Overarching Plots: Why Aren’t We There Yet?

During my riff on overarching plots in general, I pointed out one question that is vital to the writer of the overarching plot at every event (and, for that matter, is one of the few that should be answered event by event, rather than once and for all at the beginning). By this time we’re in the plot, and therefore we know the major conflict, whether our audience does or not, so the question is as follows: “Why can’t we just resolve the major conflict now?” What is it in-plot that’s keeping the major conflict from being just taken care of at this moment?
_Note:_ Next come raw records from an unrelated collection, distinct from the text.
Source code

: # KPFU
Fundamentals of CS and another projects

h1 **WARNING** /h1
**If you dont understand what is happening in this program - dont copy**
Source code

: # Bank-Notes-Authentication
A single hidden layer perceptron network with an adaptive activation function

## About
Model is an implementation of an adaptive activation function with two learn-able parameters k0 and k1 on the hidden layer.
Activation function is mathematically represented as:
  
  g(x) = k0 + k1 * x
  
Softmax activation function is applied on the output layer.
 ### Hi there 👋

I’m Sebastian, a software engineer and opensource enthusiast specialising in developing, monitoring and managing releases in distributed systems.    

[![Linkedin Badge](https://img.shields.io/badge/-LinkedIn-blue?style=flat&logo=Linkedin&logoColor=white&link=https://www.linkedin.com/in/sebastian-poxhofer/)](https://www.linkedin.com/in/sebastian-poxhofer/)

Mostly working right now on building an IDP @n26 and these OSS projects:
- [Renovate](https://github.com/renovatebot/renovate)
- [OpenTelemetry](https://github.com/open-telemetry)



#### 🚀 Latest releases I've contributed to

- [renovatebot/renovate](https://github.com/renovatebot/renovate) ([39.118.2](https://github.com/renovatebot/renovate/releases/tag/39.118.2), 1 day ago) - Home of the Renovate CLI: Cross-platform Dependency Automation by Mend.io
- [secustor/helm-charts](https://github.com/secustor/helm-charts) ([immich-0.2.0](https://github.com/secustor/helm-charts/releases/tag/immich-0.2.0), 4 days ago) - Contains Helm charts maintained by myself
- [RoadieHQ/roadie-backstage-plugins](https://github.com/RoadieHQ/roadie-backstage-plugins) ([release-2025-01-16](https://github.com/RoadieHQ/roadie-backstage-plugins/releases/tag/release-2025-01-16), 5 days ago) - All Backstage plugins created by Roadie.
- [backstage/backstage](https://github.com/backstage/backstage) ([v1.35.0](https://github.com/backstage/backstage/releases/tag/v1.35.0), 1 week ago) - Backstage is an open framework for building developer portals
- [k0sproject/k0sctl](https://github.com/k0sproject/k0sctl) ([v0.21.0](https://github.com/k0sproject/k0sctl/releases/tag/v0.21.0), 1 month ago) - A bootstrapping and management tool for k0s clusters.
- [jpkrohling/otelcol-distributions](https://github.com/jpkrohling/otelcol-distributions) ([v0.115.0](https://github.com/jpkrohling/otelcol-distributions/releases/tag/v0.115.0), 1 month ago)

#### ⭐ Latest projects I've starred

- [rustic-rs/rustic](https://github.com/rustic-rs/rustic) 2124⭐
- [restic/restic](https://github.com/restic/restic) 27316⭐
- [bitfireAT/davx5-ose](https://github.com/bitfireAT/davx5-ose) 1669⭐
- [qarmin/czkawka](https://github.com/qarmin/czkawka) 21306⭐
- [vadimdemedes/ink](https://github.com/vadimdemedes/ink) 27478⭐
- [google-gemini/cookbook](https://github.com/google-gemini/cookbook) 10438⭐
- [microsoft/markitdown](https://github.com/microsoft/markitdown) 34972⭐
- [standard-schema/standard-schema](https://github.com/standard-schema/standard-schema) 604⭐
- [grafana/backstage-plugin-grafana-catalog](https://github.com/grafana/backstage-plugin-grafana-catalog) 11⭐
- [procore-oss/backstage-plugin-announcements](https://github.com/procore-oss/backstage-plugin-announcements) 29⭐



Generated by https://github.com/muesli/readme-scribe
When concocting an answer to this question, I find it very important to make sure that it’s an answer that the characters can take some sort of action to deal with. I’ll admit, it isn’t always possible–“The lunar eclipse required for the ritual isn’t for another three weeks” isn’t exactly a circumstance under anyone’s control, for instance—but in general, and particularly when dealing with PCs, you’re going to want to make sure that the main characters have something to do that feels like it’s making progress.

There is, however, one exception to this rule, and that’s “Nobody’s figured out what the major problem is yet.” This sort of complication to the major conflict makes for an interesting balance of factors; on the one hand, you might have impatient people trying to figure out where the story is, but on the other hand, if the characters and the situations they’re getting into and out of are engaging enough—or if it wasn’t clear that there was supposed to be a metaplot, maybe a little foreshadowing but nothing more—people are likely to have a lot more patience for events that in a more focused plot would seem like digressions. (I may come back to this later.)

For most RPGs and a somewhat lesser number of stories, “We’re not powerful enough yet” is one of the primary answers. The enemy’s higher level, built on more XP, a greater Rank, pick your poison, and either way any confrontation involving the main characters and their primary antagonists would stand next to no chance of ending in a victory for the forces of protagonism, narrative immunity be hanged. It’s a valid reason, but for the plot-oriented creator/GM for character-oriented players, I would strongly recommend not making it the only reason—unless it makes in-character sense that the characters consider their best option for dealing with the difference between their power and their opponent’s to be running around getting into fights, not having a more actionable reason that just happens to involve racking up the requisite XP in the process can throw off the suspension of disbelief. For writers, the equivalent is probably “The story hasn’t gone on long enough yet”–which I suppose is a valid excuse if you’re in the middle of NaNoWriMo, but does demand a little extra justification if you expect the story to go over with an audience.

Why can’t the conflict be resolved immediately? Think about the answer carefully; it’s going to matter!